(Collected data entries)
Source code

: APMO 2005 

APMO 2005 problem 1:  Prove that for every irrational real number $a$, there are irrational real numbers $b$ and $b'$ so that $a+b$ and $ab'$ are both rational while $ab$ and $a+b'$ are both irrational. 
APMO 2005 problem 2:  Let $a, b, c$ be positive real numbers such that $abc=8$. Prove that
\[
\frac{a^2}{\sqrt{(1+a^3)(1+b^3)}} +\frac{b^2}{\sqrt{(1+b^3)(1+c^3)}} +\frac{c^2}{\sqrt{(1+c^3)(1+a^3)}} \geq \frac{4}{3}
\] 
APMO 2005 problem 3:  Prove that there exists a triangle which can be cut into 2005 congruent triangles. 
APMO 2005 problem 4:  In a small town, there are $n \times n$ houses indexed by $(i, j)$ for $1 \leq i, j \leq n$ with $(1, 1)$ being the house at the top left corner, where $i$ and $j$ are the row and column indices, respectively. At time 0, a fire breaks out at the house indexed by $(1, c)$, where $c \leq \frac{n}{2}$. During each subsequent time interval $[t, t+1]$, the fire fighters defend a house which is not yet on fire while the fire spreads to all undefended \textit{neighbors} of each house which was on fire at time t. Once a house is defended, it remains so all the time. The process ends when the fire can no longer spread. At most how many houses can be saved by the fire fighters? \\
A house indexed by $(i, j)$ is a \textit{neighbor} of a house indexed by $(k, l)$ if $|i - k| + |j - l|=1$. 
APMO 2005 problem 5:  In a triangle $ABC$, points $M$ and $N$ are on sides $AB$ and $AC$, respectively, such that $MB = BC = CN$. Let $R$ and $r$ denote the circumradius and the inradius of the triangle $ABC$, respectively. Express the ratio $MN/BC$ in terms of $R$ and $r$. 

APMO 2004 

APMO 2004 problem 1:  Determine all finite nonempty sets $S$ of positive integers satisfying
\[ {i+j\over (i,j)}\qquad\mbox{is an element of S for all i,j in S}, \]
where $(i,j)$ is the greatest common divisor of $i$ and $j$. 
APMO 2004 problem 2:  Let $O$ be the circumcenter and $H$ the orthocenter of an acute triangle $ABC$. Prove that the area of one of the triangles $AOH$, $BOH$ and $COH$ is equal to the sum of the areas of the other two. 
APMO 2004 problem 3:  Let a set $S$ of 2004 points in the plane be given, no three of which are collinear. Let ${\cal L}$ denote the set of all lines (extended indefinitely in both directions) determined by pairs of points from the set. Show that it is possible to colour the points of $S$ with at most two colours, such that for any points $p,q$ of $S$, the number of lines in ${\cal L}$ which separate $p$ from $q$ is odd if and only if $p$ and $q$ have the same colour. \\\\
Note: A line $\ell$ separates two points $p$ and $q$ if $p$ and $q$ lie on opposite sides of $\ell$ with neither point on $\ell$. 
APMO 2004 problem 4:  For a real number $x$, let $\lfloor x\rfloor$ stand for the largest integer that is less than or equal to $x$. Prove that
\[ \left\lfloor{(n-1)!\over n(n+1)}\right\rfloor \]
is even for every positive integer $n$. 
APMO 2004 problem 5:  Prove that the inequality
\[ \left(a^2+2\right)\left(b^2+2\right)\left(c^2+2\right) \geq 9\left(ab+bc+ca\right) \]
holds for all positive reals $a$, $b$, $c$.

◆ **ACTION ITEM**: The lines that mention the word "every" should be pulled from the records above.

◆ **SOLUTION TO THIS TASK**:
APMO 2005 problem 1:  Prove that for every irrational real number $a$, there are irrational real numbers $b$ and $b'$ so that $a+b$ and $ab'$ are both rational while $ab$ and $a+b'$ are both irrational. 
is even for every positive integer $n$. 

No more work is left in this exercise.